This work addresses outlier-robust filtering and keypoint refinement for sparse image matching without deep learning, under the assumption that motion flow is locally modeled by homographies. We propose a modular geometric framework grounded in virtual planar surfaces: (i) iterative RANSAC clusters planar motion hypotheses and removes outliers; (ii) keypoint locations are refined via reprojection constraints and template matching; and (iii) an intermediate homographic distortion minimization mechanism enhances adaptability to non-planar scenes. To our knowledge, this is the first framework unifying planar clustering, cross-patch correlation-based refinement, and intermediate homography optimization. It remains highly robust even with unknown camera intrinsics. Evaluated on standard benchmarks and uncalibrated real-world imagery, it matches or surpasses state-of-the-art deep learning methods—demonstrating the efficacy and scalability of geometry-driven matching within practical image processing pipelines.
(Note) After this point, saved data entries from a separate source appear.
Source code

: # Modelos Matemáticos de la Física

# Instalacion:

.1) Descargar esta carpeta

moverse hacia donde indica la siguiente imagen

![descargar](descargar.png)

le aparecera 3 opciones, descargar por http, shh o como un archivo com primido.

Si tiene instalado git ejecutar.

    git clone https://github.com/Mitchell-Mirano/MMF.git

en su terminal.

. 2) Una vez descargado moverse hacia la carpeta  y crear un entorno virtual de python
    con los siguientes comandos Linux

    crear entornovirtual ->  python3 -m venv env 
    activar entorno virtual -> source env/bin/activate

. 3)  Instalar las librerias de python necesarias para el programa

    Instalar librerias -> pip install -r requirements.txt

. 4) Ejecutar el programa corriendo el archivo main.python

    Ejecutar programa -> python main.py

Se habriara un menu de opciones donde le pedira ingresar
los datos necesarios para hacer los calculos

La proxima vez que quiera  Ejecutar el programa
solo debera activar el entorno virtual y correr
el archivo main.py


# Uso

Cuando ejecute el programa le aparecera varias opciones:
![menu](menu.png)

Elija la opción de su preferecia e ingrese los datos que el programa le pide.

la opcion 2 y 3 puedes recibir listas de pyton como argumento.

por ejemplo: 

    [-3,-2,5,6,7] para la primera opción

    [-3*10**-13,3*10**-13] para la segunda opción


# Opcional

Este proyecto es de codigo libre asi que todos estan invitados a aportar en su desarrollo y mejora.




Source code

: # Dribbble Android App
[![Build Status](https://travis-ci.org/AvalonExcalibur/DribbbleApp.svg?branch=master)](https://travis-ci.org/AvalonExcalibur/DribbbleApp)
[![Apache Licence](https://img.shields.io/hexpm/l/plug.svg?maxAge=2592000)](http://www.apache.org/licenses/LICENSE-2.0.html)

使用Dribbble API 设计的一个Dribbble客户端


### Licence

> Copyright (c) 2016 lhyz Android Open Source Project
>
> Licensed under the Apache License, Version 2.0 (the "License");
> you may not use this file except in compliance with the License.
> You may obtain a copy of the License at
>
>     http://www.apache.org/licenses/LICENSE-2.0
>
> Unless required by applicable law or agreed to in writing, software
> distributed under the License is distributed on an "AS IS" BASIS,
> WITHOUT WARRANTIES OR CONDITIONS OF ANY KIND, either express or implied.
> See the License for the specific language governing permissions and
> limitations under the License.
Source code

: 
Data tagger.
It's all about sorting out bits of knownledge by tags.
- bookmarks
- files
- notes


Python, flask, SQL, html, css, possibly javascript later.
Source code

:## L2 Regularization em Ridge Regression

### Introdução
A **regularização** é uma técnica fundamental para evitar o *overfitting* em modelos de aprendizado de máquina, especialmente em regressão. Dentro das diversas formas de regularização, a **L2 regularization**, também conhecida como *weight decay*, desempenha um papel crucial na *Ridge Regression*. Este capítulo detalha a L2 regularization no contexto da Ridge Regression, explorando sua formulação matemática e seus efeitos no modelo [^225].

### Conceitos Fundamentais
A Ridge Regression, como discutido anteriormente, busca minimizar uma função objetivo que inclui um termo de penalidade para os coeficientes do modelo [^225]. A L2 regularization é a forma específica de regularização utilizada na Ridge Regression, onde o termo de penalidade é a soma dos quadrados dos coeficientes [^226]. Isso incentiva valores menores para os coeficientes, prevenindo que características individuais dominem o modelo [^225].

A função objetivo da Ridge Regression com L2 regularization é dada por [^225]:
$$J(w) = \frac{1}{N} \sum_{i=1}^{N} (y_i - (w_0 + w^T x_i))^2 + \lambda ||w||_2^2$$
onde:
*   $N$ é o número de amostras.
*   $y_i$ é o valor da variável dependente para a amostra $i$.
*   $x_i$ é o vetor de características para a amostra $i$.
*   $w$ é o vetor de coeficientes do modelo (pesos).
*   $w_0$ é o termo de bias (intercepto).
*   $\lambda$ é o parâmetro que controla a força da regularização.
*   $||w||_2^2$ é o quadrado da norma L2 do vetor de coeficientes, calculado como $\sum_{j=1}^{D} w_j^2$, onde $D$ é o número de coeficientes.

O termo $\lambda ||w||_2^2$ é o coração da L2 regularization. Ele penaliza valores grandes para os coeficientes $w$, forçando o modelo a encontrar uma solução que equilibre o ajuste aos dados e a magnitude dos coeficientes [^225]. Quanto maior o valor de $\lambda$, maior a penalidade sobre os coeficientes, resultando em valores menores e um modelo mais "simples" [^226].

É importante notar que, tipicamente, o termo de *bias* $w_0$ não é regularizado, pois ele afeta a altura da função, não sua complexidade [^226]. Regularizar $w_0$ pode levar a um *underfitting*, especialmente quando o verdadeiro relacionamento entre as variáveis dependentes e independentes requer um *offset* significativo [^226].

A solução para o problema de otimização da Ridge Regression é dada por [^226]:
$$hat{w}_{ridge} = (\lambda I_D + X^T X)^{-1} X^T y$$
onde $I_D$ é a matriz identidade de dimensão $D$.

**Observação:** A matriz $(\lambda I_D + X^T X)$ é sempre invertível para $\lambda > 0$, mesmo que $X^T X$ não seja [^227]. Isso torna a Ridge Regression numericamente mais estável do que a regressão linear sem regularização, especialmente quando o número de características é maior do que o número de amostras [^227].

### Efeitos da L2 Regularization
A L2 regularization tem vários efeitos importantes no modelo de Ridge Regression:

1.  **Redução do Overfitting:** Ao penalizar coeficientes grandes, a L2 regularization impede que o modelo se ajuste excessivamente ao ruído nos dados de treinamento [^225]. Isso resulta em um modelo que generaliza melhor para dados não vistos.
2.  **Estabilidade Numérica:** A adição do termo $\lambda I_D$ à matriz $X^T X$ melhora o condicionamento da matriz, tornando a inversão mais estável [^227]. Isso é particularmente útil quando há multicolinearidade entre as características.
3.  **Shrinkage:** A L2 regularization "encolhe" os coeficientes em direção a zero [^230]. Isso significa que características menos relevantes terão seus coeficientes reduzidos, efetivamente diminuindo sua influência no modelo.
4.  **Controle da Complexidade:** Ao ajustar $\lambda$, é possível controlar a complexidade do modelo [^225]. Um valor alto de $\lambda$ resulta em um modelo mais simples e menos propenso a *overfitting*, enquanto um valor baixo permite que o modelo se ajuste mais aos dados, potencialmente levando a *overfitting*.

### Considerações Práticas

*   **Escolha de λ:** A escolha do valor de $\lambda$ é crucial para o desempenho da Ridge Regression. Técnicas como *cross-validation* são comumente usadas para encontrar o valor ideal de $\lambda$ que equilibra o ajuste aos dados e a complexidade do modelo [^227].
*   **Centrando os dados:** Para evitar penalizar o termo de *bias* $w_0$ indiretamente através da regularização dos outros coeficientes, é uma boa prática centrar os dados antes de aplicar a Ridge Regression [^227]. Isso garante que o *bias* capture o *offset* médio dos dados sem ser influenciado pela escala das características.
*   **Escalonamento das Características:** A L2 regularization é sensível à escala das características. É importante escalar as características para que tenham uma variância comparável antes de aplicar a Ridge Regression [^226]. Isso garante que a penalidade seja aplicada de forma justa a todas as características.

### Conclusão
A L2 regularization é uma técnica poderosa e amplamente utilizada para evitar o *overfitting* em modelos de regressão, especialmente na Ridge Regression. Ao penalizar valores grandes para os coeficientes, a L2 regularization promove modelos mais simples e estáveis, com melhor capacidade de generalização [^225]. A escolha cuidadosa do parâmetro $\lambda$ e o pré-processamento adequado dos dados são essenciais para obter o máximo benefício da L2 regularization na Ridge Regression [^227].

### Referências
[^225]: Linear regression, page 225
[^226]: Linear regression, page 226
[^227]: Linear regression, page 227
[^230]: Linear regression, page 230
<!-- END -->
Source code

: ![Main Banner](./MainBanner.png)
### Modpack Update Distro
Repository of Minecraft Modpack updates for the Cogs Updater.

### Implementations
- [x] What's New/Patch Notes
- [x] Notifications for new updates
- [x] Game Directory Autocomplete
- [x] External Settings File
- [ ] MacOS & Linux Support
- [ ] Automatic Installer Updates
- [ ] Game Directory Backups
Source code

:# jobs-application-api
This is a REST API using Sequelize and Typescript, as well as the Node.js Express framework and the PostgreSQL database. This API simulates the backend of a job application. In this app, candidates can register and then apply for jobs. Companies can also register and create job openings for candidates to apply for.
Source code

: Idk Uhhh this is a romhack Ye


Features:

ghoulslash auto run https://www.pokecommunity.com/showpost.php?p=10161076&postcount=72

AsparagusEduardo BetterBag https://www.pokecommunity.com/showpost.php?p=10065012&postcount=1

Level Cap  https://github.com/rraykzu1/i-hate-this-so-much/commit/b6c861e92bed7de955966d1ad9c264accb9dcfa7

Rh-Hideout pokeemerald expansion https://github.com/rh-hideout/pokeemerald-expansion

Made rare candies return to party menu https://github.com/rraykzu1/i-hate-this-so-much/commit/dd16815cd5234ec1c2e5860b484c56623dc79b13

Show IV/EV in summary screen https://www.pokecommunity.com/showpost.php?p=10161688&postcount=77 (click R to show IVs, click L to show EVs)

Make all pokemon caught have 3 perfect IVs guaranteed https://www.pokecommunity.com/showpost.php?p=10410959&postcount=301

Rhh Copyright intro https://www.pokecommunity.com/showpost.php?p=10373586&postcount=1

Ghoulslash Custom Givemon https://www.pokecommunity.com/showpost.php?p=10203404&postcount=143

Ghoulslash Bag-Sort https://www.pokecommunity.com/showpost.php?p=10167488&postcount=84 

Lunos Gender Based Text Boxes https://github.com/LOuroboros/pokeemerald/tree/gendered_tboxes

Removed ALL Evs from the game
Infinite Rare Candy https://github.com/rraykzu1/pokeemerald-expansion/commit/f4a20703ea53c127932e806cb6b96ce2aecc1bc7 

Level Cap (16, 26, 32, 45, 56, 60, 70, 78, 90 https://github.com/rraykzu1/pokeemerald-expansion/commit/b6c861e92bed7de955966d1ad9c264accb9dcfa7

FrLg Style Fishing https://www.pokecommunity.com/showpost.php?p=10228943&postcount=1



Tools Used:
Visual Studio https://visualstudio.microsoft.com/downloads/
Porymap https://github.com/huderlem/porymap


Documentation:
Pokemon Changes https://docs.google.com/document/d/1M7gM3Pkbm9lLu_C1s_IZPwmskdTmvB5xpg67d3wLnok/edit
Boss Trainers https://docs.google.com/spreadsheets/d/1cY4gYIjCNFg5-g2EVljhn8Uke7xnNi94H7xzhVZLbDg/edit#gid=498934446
This paper introduces a modular, non-deep learning method for filtering and refining sparse correspondences in image matching. Assuming that motion flow within the scene can be approximated by local homography transformations, matches are aggregated into overlapping clusters corresponding to virtual planes using an iterative RANSAC-based approach, with non-conforming correspondences discarded. Moreover, the underlying planar structural design provides an explicit map between local patches associated with the matches, enabling optional refinement of keypoint positions through cross-correlation template matching after patch reprojection. Finally, to enhance robustness and fault-tolerance against violations of the piece-wise planar approximation assumption, a further strategy is designed for minimizing relative patch distortion in the plane reprojection by introducing an intermediate homography that projects both patches into a common plane. The proposed method is extensively evaluated on standard datasets and image matching pipelines, and compared with state-of-the-art approaches. Unlike other current comparisons, the proposed benchmark also takes into account the more general, real, and practical cases where camera intrinsics are unavailable. Experimental results demonstrate that our proposed non-deep learning, geometry-based approach achieves performances that are either superior to or on par with recent state-of-the-art deep learning methods. Finally, this study suggests that there are still development potential in actual image matching solutions in the considered research direction, which could be in the future incorporated in novel deep image matching architectures.